Missing object detection when using Deepsort tracking

• Hardware Platform (Jetson / GPU): GPU
• DeepStream Version: 6.3
• TensorRT Version: 8.5.3-1+cuda11.8
• NVIDIA GPU Driver Version (valid for GPU only): 525.89.02
• Issue Type( questions, new requirements, bugs): questions

When using tracking NvDCF, the results is better than Deepsort tracking, frame miss object when using pgie:
When using NvDCF:

BaseConfig:
  minDetectorConfidence: 0   # If the confidence of a detector bbox is lower than this, then it won't be considered for tracking

TargetManagement:
  enableBboxUnClipping: 1   # In case the bbox is likely to be clipped by image border, unclip bbox
  maxTargetsPerStream: 150  # Max number of targets to track per stream. Recommended to set >10. Note: this value should account for the targets being tracked in shadow mode as well. Max value depends on the GPU memory capacity

  # [Creation & Termination Policy]
  minIouDiff4NewTarget: 0.5   # If the IOU between the newly detected object and any of the existing targets is higher than this threshold, this newly detected object will be discarded.
  minTrackerConfidence: 0.2   # If the confidence of an object tracker is lower than this on the fly, then it will be tracked in shadow mode. Valid Range: [0.0, 1.0]
  probationAge: 3 # If the target's age exceeds this, the target will be considered to be valid.
  maxShadowTrackingAge: 30  # Max length of shadow tracking.

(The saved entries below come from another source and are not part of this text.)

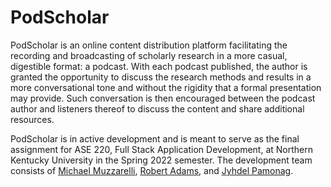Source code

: # PodScholar

PodScholar is an online content distribution platform facilitating the recording and broadcasting of scholarly research
in a more casual, digestible format: a podcast. With each podcast published, the author is granted the opportunity to
discuss the research methods and results in a more conversational tone and without the rigidity that a formal
presentation may provide. Such conversation is then encouraged between the podcast author and listeners thereof to
discuss the content and share additional resources.

PodScholar is in active development and is meant to serve as the final assignment for ASE 220, Full Stack Application
Development, at Northern Kentucky University in the Spring 2022 semester. The development team consists of
[Michael Muzzarelli](https://github.com/muzzarellimj), [Robert Adams](https://github.com/adamsr15), and
[Jyhdel Pamonag](https://github.com/jmlpamonag).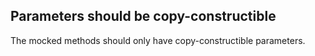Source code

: ## Parameters should be copy-constructible ##

The mocked methods should only have copy-constructible parameters.
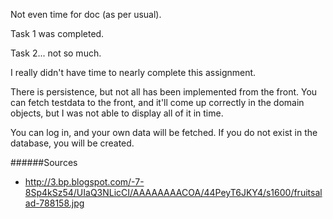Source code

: Not even time for doc (as per usual).

Task 1 was completed.

Task 2... not so much.

I really didn't have time to nearly complete this assignment.

There is persistence, but not all has been implemented from the front. You can fetch testdata to the front, and it'll come up correctly in the domain objects, but I was not able to display all of it in time.

You can log in, and your own data will be fetched. If you do not exist in the database, you will be created.

######Sources
* http://3.bp.blogspot.com/-7-8Sp4kSz54/UIaQ3NLicCI/AAAAAAAACOA/44PeyT6JKY4/s1600/fruitsalad-788158.jpg

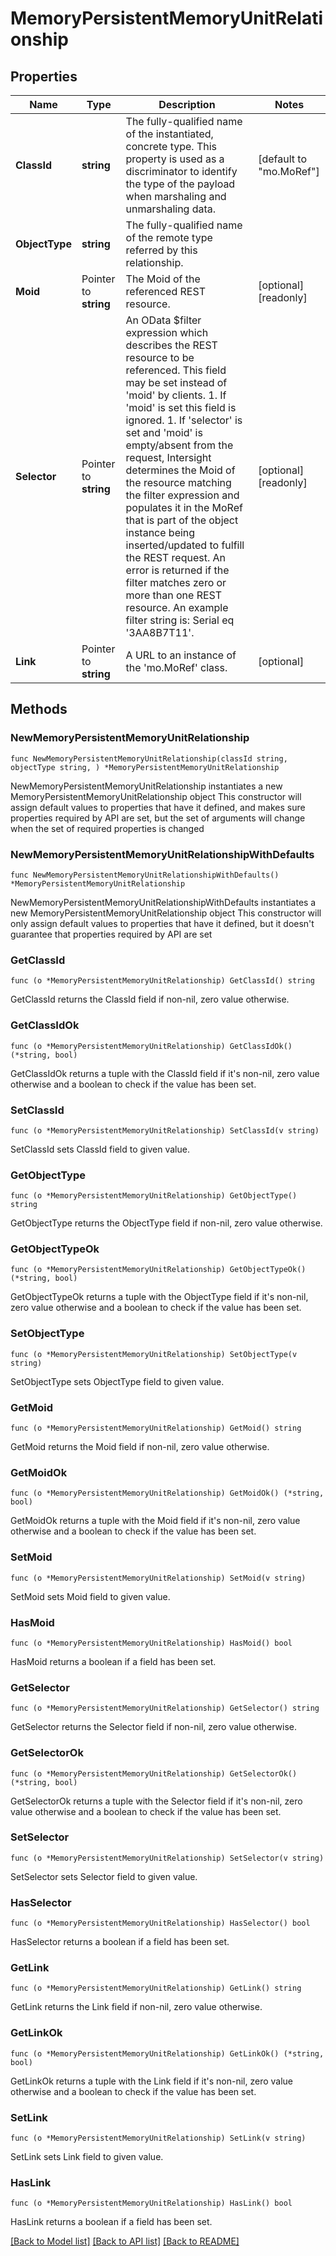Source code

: # MemoryPersistentMemoryUnitRelationship

## Properties

Name | Type | Description | Notes
------------ | ------------- | ------------- | -------------
**ClassId** | **string** | The fully-qualified name of the instantiated, concrete type. This property is used as a discriminator to identify the type of the payload when marshaling and unmarshaling data. | [default to "mo.MoRef"]
**ObjectType** | **string** | The fully-qualified name of the remote type referred by this relationship. | 
**Moid** | Pointer to **string** | The Moid of the referenced REST resource. | [optional] [readonly] 
**Selector** | Pointer to **string** | An OData $filter expression which describes the REST resource to be referenced. This field may be set instead of &#39;moid&#39; by clients. 1. If &#39;moid&#39; is set this field is ignored. 1. If &#39;selector&#39; is set and &#39;moid&#39; is empty/absent from the request, Intersight determines the Moid of the resource matching the filter expression and populates it in the MoRef that is part of the object instance being inserted/updated to fulfill the REST request. An error is returned if the filter matches zero or more than one REST resource. An example filter string is: Serial eq &#39;3AA8B7T11&#39;. | [optional] [readonly] 
**Link** | Pointer to **string** | A URL to an instance of the &#39;mo.MoRef&#39; class. | [optional] 

## Methods

### NewMemoryPersistentMemoryUnitRelationship

`func NewMemoryPersistentMemoryUnitRelationship(classId string, objectType string, ) *MemoryPersistentMemoryUnitRelationship`

NewMemoryPersistentMemoryUnitRelationship instantiates a new MemoryPersistentMemoryUnitRelationship object
This constructor will assign default values to properties that have it defined,
and makes sure properties required by API are set, but the set of arguments
will change when the set of required properties is changed

### NewMemoryPersistentMemoryUnitRelationshipWithDefaults

`func NewMemoryPersistentMemoryUnitRelationshipWithDefaults() *MemoryPersistentMemoryUnitRelationship`

NewMemoryPersistentMemoryUnitRelationshipWithDefaults instantiates a new MemoryPersistentMemoryUnitRelationship object
This constructor will only assign default values to properties that have it defined,
but it doesn't guarantee that properties required by API are set

### GetClassId

`func (o *MemoryPersistentMemoryUnitRelationship) GetClassId() string`

GetClassId returns the ClassId field if non-nil, zero value otherwise.

### GetClassIdOk

`func (o *MemoryPersistentMemoryUnitRelationship) GetClassIdOk() (*string, bool)`

GetClassIdOk returns a tuple with the ClassId field if it's non-nil, zero value otherwise
and a boolean to check if the value has been set.

### SetClassId

`func (o *MemoryPersistentMemoryUnitRelationship) SetClassId(v string)`

SetClassId sets ClassId field to given value.


### GetObjectType

`func (o *MemoryPersistentMemoryUnitRelationship) GetObjectType() string`

GetObjectType returns the ObjectType field if non-nil, zero value otherwise.

### GetObjectTypeOk

`func (o *MemoryPersistentMemoryUnitRelationship) GetObjectTypeOk() (*string, bool)`

GetObjectTypeOk returns a tuple with the ObjectType field if it's non-nil, zero value otherwise
and a boolean to check if the value has been set.

### SetObjectType

`func (o *MemoryPersistentMemoryUnitRelationship) SetObjectType(v string)`

SetObjectType sets ObjectType field to given value.


### GetMoid

`func (o *MemoryPersistentMemoryUnitRelationship) GetMoid() string`

GetMoid returns the Moid field if non-nil, zero value otherwise.

### GetMoidOk

`func (o *MemoryPersistentMemoryUnitRelationship) GetMoidOk() (*string, bool)`

GetMoidOk returns a tuple with the Moid field if it's non-nil, zero value otherwise
and a boolean to check if the value has been set.

### SetMoid

`func (o *MemoryPersistentMemoryUnitRelationship) SetMoid(v string)`

SetMoid sets Moid field to given value.

### HasMoid

`func (o *MemoryPersistentMemoryUnitRelationship) HasMoid() bool`

HasMoid returns a boolean if a field has been set.

### GetSelector

`func (o *MemoryPersistentMemoryUnitRelationship) GetSelector() string`

GetSelector returns the Selector field if non-nil, zero value otherwise.

### GetSelectorOk

`func (o *MemoryPersistentMemoryUnitRelationship) GetSelectorOk() (*string, bool)`

GetSelectorOk returns a tuple with the Selector field if it's non-nil, zero value otherwise
and a boolean to check if the value has been set.

### SetSelector

`func (o *MemoryPersistentMemoryUnitRelationship) SetSelector(v string)`

SetSelector sets Selector field to given value.

### HasSelector

`func (o *MemoryPersistentMemoryUnitRelationship) HasSelector() bool`

HasSelector returns a boolean if a field has been set.

### GetLink

`func (o *MemoryPersistentMemoryUnitRelationship) GetLink() string`

GetLink returns the Link field if non-nil, zero value otherwise.

### GetLinkOk

`func (o *MemoryPersistentMemoryUnitRelationship) GetLinkOk() (*string, bool)`

GetLinkOk returns a tuple with the Link field if it's non-nil, zero value otherwise
and a boolean to check if the value has been set.

### SetLink

`func (o *MemoryPersistentMemoryUnitRelationship) SetLink(v string)`

SetLink sets Link field to given value.

### HasLink

`func (o *MemoryPersistentMemoryUnitRelationship) HasLink() bool`

HasLink returns a boolean if a field has been set.


[[Back to Model list]](../README.md#documentation-for-models) [[Back to API list]](../README.md#documentation-for-api-endpoints) [[Back to README]](../README.md)


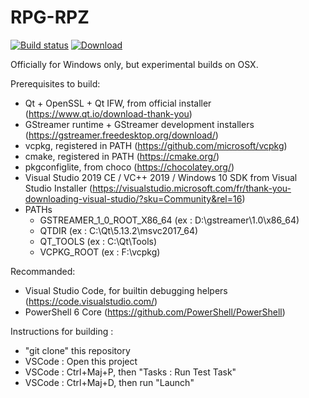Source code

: # RPG-RPZ
[![Build status](https://ci.appveyor.com/api/projects/status/jfgl63a0p38h4ru7?svg=true)](https://ci.appveyor.com/project/Amphaal/rpgrpz)
[ ![Download](https://api.bintray.com/packages/amphaal/rpgrpz/rpgrpz-win/images/download.svg) ](https://dl.bintray.com/amphaal/rpgrpz/)

Officially for Windows only, but experimental builds on OSX.

Prerequisites to build:
- Qt + OpenSSL + Qt IFW, from official installer (https://www.qt.io/download-thank-you)
- GStreamer runtime + GStreamer development installers (https://gstreamer.freedesktop.org/download/)
- vcpkg, registered in PATH (https://github.com/microsoft/vcpkg)
- cmake, registered in PATH (https://cmake.org/)
- pkgconfiglite, from choco (https://chocolatey.org/)
- Visual Studio 2019 CE / VC++ 2019 / Windows 10 SDK from Visual Studio Installer (https://visualstudio.microsoft.com/fr/thank-you-downloading-visual-studio/?sku=Community&rel=16)
- PATHs
    - GSTREAMER_1_0_ROOT_X86_64 (ex : D:\gstreamer\1.0\x86_64)
    - QTDIR (ex : C:\Qt\5.13.2\msvc2017_64)
    - QT_TOOLS (ex : C:\Qt\Tools)
    - VCPKG_ROOT (ex : F:\vcpkg)

Recommanded:
- Visual Studio Code, for builtin debugging helpers (https://code.visualstudio.com/)
- PowerShell 6 Core (https://github.com/PowerShell/PowerShell)

Instructions for building :
- "git clone" this repository
- VSCode : Open this project
- VSCode : Ctrl+Maj+P, then "Tasks : Run Test Task"
- VSCode : Ctrl+Maj+D, then run "Launch"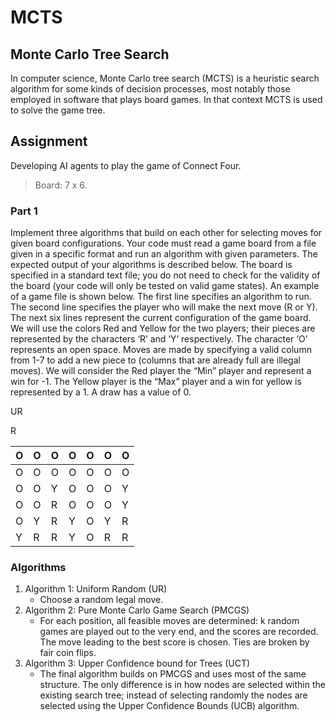 # MCTS
## Monte Carlo Tree Search

In computer science, Monte Carlo tree search (MCTS) is a heuristic search algorithm for some kinds of decision processes, most notably those employed in software that plays board games. 
In that context MCTS is used to solve the game tree.

## Assignment 

Developing AI agents to	play the game of Connect Four. 

> Board: 7 x 6. 

### Part 1

Implement three algorithms that build on each other for selecting moves for given board configurations. Your code must read a game board from a file given in a specific format and run an algorithm with given parameters. The expected output of your algorithms is described below. The board is specified in a standard text file; you do not need to check for the validity of the board (your code will only be tested on valid game states). An example of a game file is shown below. The first line specifies an algorithm to run. The second line specifies the player who will make the next move (R or Y). The next six lines represent the current configuration of the game board. We will use the colors Red and Yellow for the two players; their pieces are represented by the characters ‘R’ and ‘Y’ respectively. The character ‘O’ represents an open space. Moves are made by specifying a valid column from 1-7 to add a new piece to (columns that are already full are illegal moves). We will consider the Red player the “Min” player and represent a win for -1. The Yellow player is the “Max” player and a win for yellow is represented by a 1. A draw has a value of 0.

UR

R

| O   | O   | O   | O   | O   | O   | O   |
| --- | --- | --- | --- | --- | --- | --- |
| O   | O   | O   | O   | O   | O   | O   |
| O   | O   | Y   | O   | O   | O   | Y   |
| O   | O   | R   | O   | O   | O   | Y   |
| O   | Y   | R   | Y   | O   | Y   | R   |
| Y   | R   | R   | Y   | O   | R   | R   |

### Algorithms

1. Algorithm 1: Uniform Random (UR)
   - Choose a random legal move. 
3. Algorithm 2: Pure Monte Carlo Game Search (PMCGS)
   - For each position, all feasible moves are determined: k random games are played out to the very end, and the scores are recorded. The move leading to the best score is chosen. Ties are broken by fair coin flips.
5. Algorithm 3: Upper Confidence bound for Trees (UCT)	
   - The final algorithm builds on PMCGS and uses most of the same structure. The only difference is in how nodes are selected within the existing search tree; instead of selecting randomly the nodes are selected using the Upper Confidence Bounds (UCB) algorithm.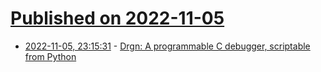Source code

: # [Published on 2022-11-05](index.md)

* [2022-11-05, 23:15:31](https://news.ycombinator.com/item?id=33486962) - [Drgn: A programmable C debugger, scriptable from Python](https://github.com/osandov/drgn)
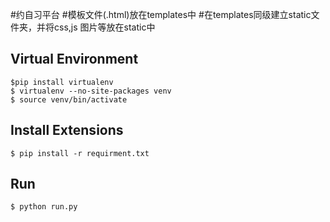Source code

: #约自习平台
#模板文件(.html)放在templates中
#在templates同级建立static文件夹，并将css,js 图片等放在static中
## Virtual Environment
    $pip install virtualenv
    $ virtualenv --no-site-packages venv
    $ source venv/bin/activate

## Install Extensions

    $ pip install -r requirment.txt
## Run
    $ python run.py
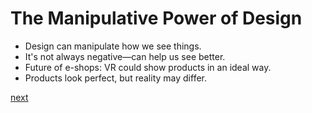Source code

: # The Manipulative Power of Design
- Design can manipulate how we see things.
- It's not always negative—can help us see better.
- Future of e-shops: VR could show products in an ideal way.
- Products look perfect, but reality may differ.

[next](/01_Design_manifesto/Presentation/Slide02.md)
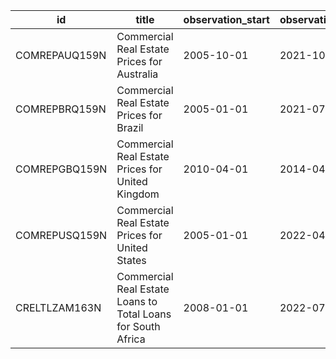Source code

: | id            | title                                                        | observation_start   | observation_end   |
|---------------|--------------------------------------------------------------|---------------------|-------------------|
| COMREPAUQ159N | Commercial Real Estate Prices for Australia                  | 2005-10-01          | 2021-10-01        |
| COMREPBRQ159N | Commercial Real Estate Prices for Brazil                     | 2005-01-01          | 2021-07-01        |
| COMREPGBQ159N | Commercial Real Estate Prices for United Kingdom             | 2010-04-01          | 2014-04-01        |
| COMREPUSQ159N | Commercial Real Estate Prices for United States              | 2005-01-01          | 2022-04-01        |
| CRELTLZAM163N | Commercial Real Estate Loans to Total Loans for South Africa | 2008-01-01          | 2022-07-01        |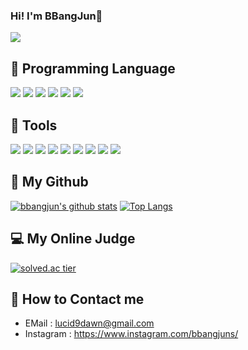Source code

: ### Hi! I'm BBangJun👋 
<a href="https://hits.seeyoufarm.com"><img src="https://hits.seeyoufarm.com/api/count/incr/badge.svg?url=https%3A%2F%2Fgithub.com%2Fbbang-jun&count_bg=%2366C41F&title_bg=%23000000&icon=github.svg&icon_color=%23FFFFFF&title=bbangjun&edge_flat=false"/></a>


🔨 Programming Language
- 
<a href="" target="_blank"><img src="https://img.shields.io/badge/Kotlin-0095D5?style=flat-square&logo=Kotlin&logoColor=white"/></a>
<a href="" target="_blank"><img src="https://img.shields.io/badge/Python-3776AB?style=flat-square&logo=Python&logoColor=white"/></a>
<a href="" target="_blank"><img src="https://img.shields.io/badge/C-A8B9CC?style=flat-square&logo=C&logoColor=white"/></a>
<a href="" target="_blank"><img src="https://img.shields.io/badge/C++-00599C?style=flat-square&logo=C%2B%2B&logoColor=white"/></a>
<a href="" target="_blank"><img src="https://img.shields.io/badge/html5-%23E34F26.svg?style=flat-square&logo=html5&logoColor=white"/></a>
<a href="" target="_blank"><img src="https://img.shields.io/badge/css3-%231572B6.svg?style=flat-square&logo=css3&logoColor=white"/></a>

🔧 Tools
- 
<a href="" target="_blank"><img src="https://img.shields.io/badge/git-%23F05033.svg?style=flat-square&logo=git&logoColor=white"/></a>
<a href="" target="_blank"><img src="https://img.shields.io/badge/github-%23121011.svg?style=flat-square&logo=github&logoColor=white"/></a>
<a href="" target="_blank"><img src="https://img.shields.io/badge/Android-3DDC84?style=flat-square&logo=Android&logoColor=white"/></a>
<a href="" target="_blank"><img src="https://img.shields.io/badge/pycharm-143?style=flat-square&logo=pycharm&logoColor=black&color=black&labelColor=gree"/></a>
<a href="" target="_blank"><img src="https://img.shields.io/badge/Gradle-02303A.svg?style=flat-square&logo=Gradle&logoColor=white"/></a>
<a href="" target="_blank"><img src="https://img.shields.io/badge/Slack-4A154B?style=flat-square&logo=slack&logoColor=white"/></a>
<a href="" target="_blank"><img src="https://img.shields.io/badge/Notion-%23000000.svg?style=flat-square&logo=notion&logoColor=white"/></a>
<a href="" target="_blank"><img src="https://img.shields.io/badge/Visual%20Studio%20Code-0078d7.svg?style=flat-square&logo=visual-studio-code&logoColor=white"/></a>
<a href="" target="_blank"><img src="https://img.shields.io/badge/Visual%20Studio-5C2D91.svg?style=flat-square&logo=visual-studio&logoColor=white"/></a>

💾 My Github
- 
[![bbangjun's github stats](https://github-readme-stats.vercel.app/api?username=bbang-jun&count_private=true&custom_title=bbang-jun's&nbsp;github&nbsp;&bg_color=30,ffd700,FFFFF0,e7bd42&title_color=392f31&text_color=392f31)](https://github.com/bbang-jun/github-readme-stats) 
[![Top Langs](https://github-readme-stats.vercel.app/api/top-langs/?username=bbang-jun)](https://github.com/bbang-jun/github-readme-stats)

💻 My Online Judge
- 
[![solved.ac tier](http://mazassumnida.wtf/api/generate_badge?boj=bjkang402)](https://solved.ac/bjkang402)
  
💬 How to Contact me
- 
- EMail : <lucid9dawn@gmail.com>
- Instagram : https://www.instagram.com/bbangjuns/



<!--
**bbang-jun/bbang-jun** is a ✨ _special_ ✨ repository because its `README.md` (this file) appears on your GitHub profile.
Here are some ideas to get you started:
- 🔭 I’m currently working on ...
- 🌱 I’m currently learning ...
- 👯 I’m looking to collaborate on ...
- 🤔 I’m looking for help with ...
- 💬 Ask me about ...
- 📫 How to reach me: ...
- 😄 Pronouns: ...
- ⚡ Fun fact: ...
-->
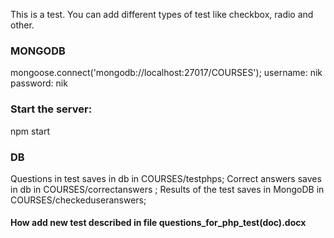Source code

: This is a test. You can add different types of test like checkbox, radio and other. 

### MONGODB
mongoose.connect('mongodb://localhost:27017/COURSES');
username: nik
password: nik

### Start the server:
npm start
### DB
Questions in test saves in db in COURSES/testphps;
Correct answers saves in db in COURSES/correctanswers ;
Results of the test saves in MongoDB in COURSES/checkeduseranswers;

#### How add new test described in file questions_for_php_test(doc).docx
 
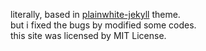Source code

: literally, based in [plainwhite-jekyll](https://github.com/samarsault/plainwhite-jekyll) theme.<br/> but i fixed the bugs by modified some codes. <br/> this site was licensed by MIT License.
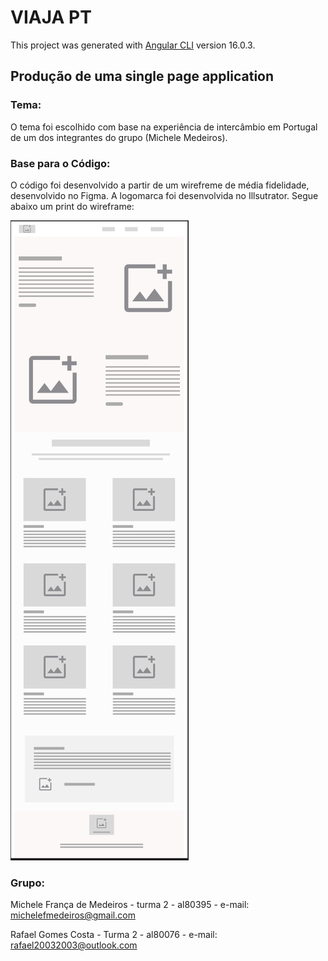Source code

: # VIAJA PT

This project was generated with [Angular CLI](https://github.com/angular/angular-cli) version 16.0.3.

## Produção de uma single page application

### Tema:

O tema foi escolhido com base na experiência de intercâmbio em Portugal de um dos integrantes do grupo (Michele Medeiros).

### Base para o Código:

O código foi desenvolvido a partir de um wirefreme de média fidelidade, desenvolvido no Figma. A logomarca foi desenvolvida no Illsutrator. Segue abaixo um print do wireframe:

![alt text](../src/assets/wireframe.png)

### Grupo:

Michele França de Medeiros - turma 2 - al80395 - e-mail: michelefmedeiros@gmail.com

Rafael Gomes Costa - Turma 2 -
al80076 - e-mail: rafael20032003@outlook.com
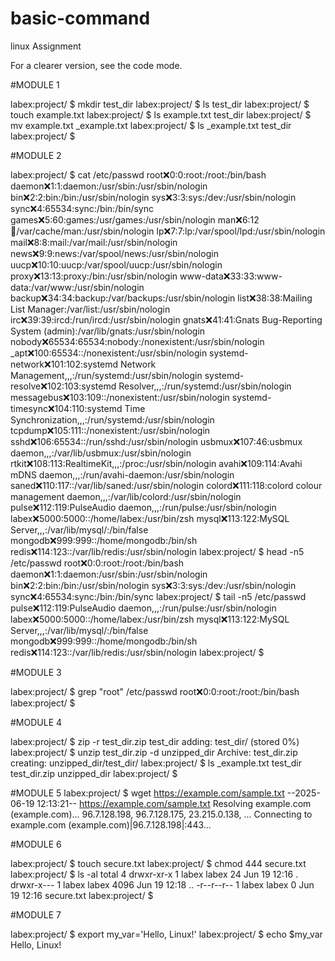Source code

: # basic-command
linux Assignment

For a clearer version, see the code mode.

#MODULE 1

labex:project/ $ mkdir test_dir
labex:project/ $ ls
test_dir
labex:project/ $ touch example.txt
labex:project/ $ ls
example.txt  test_dir
labex:project/ $ mv example.txt _example.txt
labex:project/ $ ls
_example.txt  test_dir
labex:project/ $  

#MODULE 2

labex:project/ $ cat /etc/passwd 
root:x:0:0:root:/root:/bin/bash
daemon:x:1:1:daemon:/usr/sbin:/usr/sbin/nologin
bin:x:2:2:bin:/bin:/usr/sbin/nologin
sys:x:3:3:sys:/dev:/usr/sbin/nologin
sync:x:4:65534:sync:/bin:/bin/sync
games:x:5:60:games:/usr/games:/usr/sbin/nologin
man:x:6:12:man:/var/cache/man:/usr/sbin/nologin
lp:x:7:7:lp:/var/spool/lpd:/usr/sbin/nologin
mail:x:8:8:mail:/var/mail:/usr/sbin/nologin
news:x:9:9:news:/var/spool/news:/usr/sbin/nologin
uucp:x:10:10:uucp:/var/spool/uucp:/usr/sbin/nologin
proxy:x:13:13:proxy:/bin:/usr/sbin/nologin
www-data:x:33:33:www-data:/var/www:/usr/sbin/nologin
backup:x:34:34:backup:/var/backups:/usr/sbin/nologin
list:x:38:38:Mailing List Manager:/var/list:/usr/sbin/nologin
irc:x:39:39:ircd:/run/ircd:/usr/sbin/nologin
gnats:x:41:41:Gnats Bug-Reporting System (admin):/var/lib/gnats:/usr/sbin/nologin
nobody:x:65534:65534:nobody:/nonexistent:/usr/sbin/nologin
_apt:x:100:65534::/nonexistent:/usr/sbin/nologin
systemd-network:x:101:102:systemd Network Management,,,:/run/systemd:/usr/sbin/nologin
systemd-resolve:x:102:103:systemd Resolver,,,:/run/systemd:/usr/sbin/nologin
messagebus:x:103:109::/nonexistent:/usr/sbin/nologin
systemd-timesync:x:104:110:systemd Time Synchronization,,,:/run/systemd:/usr/sbin/nologin
tcpdump:x:105:111::/nonexistent:/usr/sbin/nologin
sshd:x:106:65534::/run/sshd:/usr/sbin/nologin
usbmux:x:107:46:usbmux daemon,,,:/var/lib/usbmux:/usr/sbin/nologin
rtkit:x:108:113:RealtimeKit,,,:/proc:/usr/sbin/nologin
avahi:x:109:114:Avahi mDNS daemon,,,:/run/avahi-daemon:/usr/sbin/nologin
saned:x:110:117::/var/lib/saned:/usr/sbin/nologin
colord:x:111:118:colord colour management daemon,,,:/var/lib/colord:/usr/sbin/nologin
pulse:x:112:119:PulseAudio daemon,,,:/run/pulse:/usr/sbin/nologin
labex:x:5000:5000::/home/labex:/usr/bin/zsh
mysql:x:113:122:MySQL Server,,,:/var/lib/mysql/:/bin/false
mongodb:x:999:999::/home/mongodb:/bin/sh
redis:x:114:123::/var/lib/redis:/usr/sbin/nologin
labex:project/ $ head -n5 /etc/passwd 
root:x:0:0:root:/root:/bin/bash
daemon:x:1:1:daemon:/usr/sbin:/usr/sbin/nologin
bin:x:2:2:bin:/bin:/usr/sbin/nologin
sys:x:3:3:sys:/dev:/usr/sbin/nologin
sync:x:4:65534:sync:/bin:/bin/sync
labex:project/ $ tail -n5 /etc/passwd 
pulse:x:112:119:PulseAudio daemon,,,:/run/pulse:/usr/sbin/nologin
labex:x:5000:5000::/home/labex:/usr/bin/zsh
mysql:x:113:122:MySQL Server,,,:/var/lib/mysql/:/bin/false
mongodb:x:999:999::/home/mongodb:/bin/sh
redis:x:114:123::/var/lib/redis:/usr/sbin/nologin
labex:project/ $ 

#MODULE 3

labex:project/ $ grep "root" /etc/passwd 
root:x:0:0:root:/root:/bin/bash
labex:project/ $ 

#MODULE 4

labex:project/ $ zip -r test_dir.zip test_dir 
  adding: test_dir/ (stored 0%)
labex:project/ $ unzip test_dir.zip -d unzipped_dir
Archive:  test_dir.zip
   creating: unzipped_dir/test_dir/
labex:project/ $ ls
_example.txt  test_dir  test_dir.zip  unzipped_dir
labex:project/ $ 

#MODULE 5
labex:project/ $ wget https://example.com/sample.txt 
--2025-06-19 12:13:21--  https://example.com/sample.txt
Resolving example.com (example.com)... 96.7.128.198, 96.7.128.175, 23.215.0.138, ...
Connecting to example.com (example.com)|96.7.128.198|:443... 

#MODULE 6

labex:project/ $ touch secure.txt 
labex:project/ $ chmod 444 secure.txt                                                                                   
labex:project/ $ ls -al
total 4
drwxr-xr-x 1 labex labex   24 Jun 19 12:16 .
drwxr-x--- 1 labex labex 4096 Jun 19 12:18 ..
-r--r--r-- 1 labex labex    0 Jun 19 12:16 secure.txt
labex:project/ $ 

#MODULE 7

labex:project/ $ export my_var='Hello, Linux!'
labex:project/ $ echo $my_var
Hello, Linux!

If the shadowTrackingAge exceeds this limit, the tracker will be terminated.
  earlyTerminationAge: 1   # If the shadowTrackingAge reaches this threshold while in TENTATIVE period, the target will be terminated prematurely.

TrajectoryManagement:
  useUniqueID: 0   # Use 64-bit long Unique ID when assignining tracker ID. Default is [true]

DataAssociator:
  dataAssociatorType: 0 # the type of data associator among { DEFAULT= 0 }
  associationMatcherType: 0 # the type of matching algorithm among { GREEDY=0, GLOBAL=1 }
  checkClassMatch: 1  # If checked, only the same-class objects are associated with each other. Default: true

  # [Association Metric: Thresholds for valid candidates]
  minMatchingScore4Overall: 0.0   # Min total score
  minMatchingScore4SizeSimilarity: 0.6  # Min bbox size similarity score
  minMatchingScore4Iou: 0.0       # Min IOU score
  minMatchingScore4VisualSimilarity: 0.7  # Min visual similarity score

  # [Association Metric: Weights]
  matchingScoreWeight4VisualSimilarity: 0.6  # Weight for the visual similarity (in terms of correlation response ratio)
  matchingScoreWeight4SizeSimilarity: 0.0    # Weight for the Size-similarity score
  matchingScoreWeight4Iou: 0.4   # Weight for the IOU score

StateEstimator:
  stateEstimatorType: 1  # the type of state estimator among { DUMMY=0, SIMPLE=1, REGULAR=2 }

  # [Dynamics Modeling]
  processNoiseVar4Loc: 2.0    # Process noise variance for bbox center
  processNoiseVar4Size: 1.0   # Process noise variance for bbox size
  processNoiseVar4Vel: 0.1    # Process noise variance for velocity
  measurementNoiseVar4Detector: 4.0    # Measurement noise variance for detector's detection
  measurementNoiseVar4Tracker: 16.0    # Measurement noise variance for tracker's localization

VisualTracker:
  visualTrackerType: 1 # the type of visual tracker among { DUMMY=0, NvDCF=1 }

  # [NvDCF: Feature Extraction]
  useColorNames: 1     # Use ColorNames feature
  useHog: 0            # Use Histogram-of-Oriented-Gradient (HOG) feature
  featureImgSizeLevel: 2  # Size of a feature image. Valid range: {1, 2, 3, 4, 5}, from the smallest to the largest
  featureFocusOffsetFactor_y: -0.2 # The offset for the center of hanning window relative to the feature height. The center of hanning window would move by (featureFocusOffsetFactor_y*featureMatSize.height) in vertical direction

  # [NvDCF: Correlation Filter]
  filterLr: 0.075 # learning rate for DCF filter in exponential moving average. Valid Range: [0.0, 1.0]
  filterChannelWeightsLr: 0.1 # learning rate for the channel weights among feature channels. Valid Range: [0.0, 1.0]
  gaussianSigma: 0.75 # Standard deviation for Gaussian for desired response when creating DCF filter [pixels]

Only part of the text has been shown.